■ EXERCISE REQUIREMENTS:
Look through the data below and return each line where "then" appears.

■ GIVEN RECORDS:
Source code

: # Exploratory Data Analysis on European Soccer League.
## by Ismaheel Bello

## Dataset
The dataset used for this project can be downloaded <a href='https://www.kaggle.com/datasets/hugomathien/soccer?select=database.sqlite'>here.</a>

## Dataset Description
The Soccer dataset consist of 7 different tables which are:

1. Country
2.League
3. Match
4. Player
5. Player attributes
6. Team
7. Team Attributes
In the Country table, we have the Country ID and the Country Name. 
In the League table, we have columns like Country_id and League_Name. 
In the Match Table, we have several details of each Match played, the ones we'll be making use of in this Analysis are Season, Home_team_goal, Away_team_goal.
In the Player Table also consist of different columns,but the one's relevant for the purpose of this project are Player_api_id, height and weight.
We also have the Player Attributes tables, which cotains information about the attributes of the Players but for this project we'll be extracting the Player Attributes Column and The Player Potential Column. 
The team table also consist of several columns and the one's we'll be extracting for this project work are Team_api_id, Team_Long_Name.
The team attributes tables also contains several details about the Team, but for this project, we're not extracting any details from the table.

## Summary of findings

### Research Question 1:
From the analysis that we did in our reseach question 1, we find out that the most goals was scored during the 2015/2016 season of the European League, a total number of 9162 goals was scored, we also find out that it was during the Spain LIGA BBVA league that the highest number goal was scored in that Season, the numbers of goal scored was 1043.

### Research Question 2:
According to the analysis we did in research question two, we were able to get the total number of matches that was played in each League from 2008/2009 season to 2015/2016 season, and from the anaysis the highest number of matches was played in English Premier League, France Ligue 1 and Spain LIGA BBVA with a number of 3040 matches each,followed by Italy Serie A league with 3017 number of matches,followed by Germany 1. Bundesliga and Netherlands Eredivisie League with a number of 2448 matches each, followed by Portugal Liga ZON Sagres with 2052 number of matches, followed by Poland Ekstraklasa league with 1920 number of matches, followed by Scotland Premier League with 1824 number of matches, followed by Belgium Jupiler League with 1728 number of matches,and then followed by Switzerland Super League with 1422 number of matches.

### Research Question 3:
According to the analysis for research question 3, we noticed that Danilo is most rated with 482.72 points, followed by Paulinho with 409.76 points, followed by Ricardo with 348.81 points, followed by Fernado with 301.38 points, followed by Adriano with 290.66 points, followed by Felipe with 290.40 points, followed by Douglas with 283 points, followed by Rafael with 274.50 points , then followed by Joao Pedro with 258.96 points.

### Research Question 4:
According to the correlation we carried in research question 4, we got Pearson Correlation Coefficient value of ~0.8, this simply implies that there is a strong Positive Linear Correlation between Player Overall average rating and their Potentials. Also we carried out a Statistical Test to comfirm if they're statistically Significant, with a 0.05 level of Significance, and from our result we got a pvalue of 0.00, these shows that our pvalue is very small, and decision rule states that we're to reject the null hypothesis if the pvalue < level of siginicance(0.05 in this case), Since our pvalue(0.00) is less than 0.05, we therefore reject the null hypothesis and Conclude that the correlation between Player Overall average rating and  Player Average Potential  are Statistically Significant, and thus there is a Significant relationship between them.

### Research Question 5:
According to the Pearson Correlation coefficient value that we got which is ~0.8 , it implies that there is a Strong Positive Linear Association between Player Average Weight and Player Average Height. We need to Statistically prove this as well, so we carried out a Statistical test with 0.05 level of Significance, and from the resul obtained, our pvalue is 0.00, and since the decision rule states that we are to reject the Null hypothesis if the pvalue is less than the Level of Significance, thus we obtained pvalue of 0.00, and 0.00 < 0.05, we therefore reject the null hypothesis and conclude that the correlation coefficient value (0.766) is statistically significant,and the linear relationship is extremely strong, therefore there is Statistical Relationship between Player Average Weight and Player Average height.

■ WORKED SOLUTION:
According to the analysis we did in research question two, we were able to get the total number of matches that was played in each League from 2008/2009 season to 2015/2016 season, and from the anaysis the highest number of matches was played in English Premier League, France Ligue 1 and Spain LIGA BBVA with a number of 3040 matches each,followed by Italy Serie A league with 3017 number of matches,followed by Germany 1. Bundesliga and Netherlands Eredivisie League with a number of 2448 matches each, followed by Portugal Liga ZON Sagres with 2052 number of matches, followed by Poland Ekstraklasa league with 1920 number of matches, followed by Scotland Premier League with 1824 number of matches, followed by Belgium Jupiler League with 1728 number of matches,and then followed by Switzerland Super League with 1422 number of matches.
According to the analysis for research question 3, we noticed that Danilo is most rated with 482.72 points, followed by Paulinho with 409.76 points, followed by Ricardo with 348.81 points, followed by Fernado with 301.38 points, followed by Adriano with 290.66 points, followed by Felipe with 290.40 points, followed by Douglas with 283 points, followed by Rafael with 274.50 points , then followed by Joao Pedro with 258.96 points.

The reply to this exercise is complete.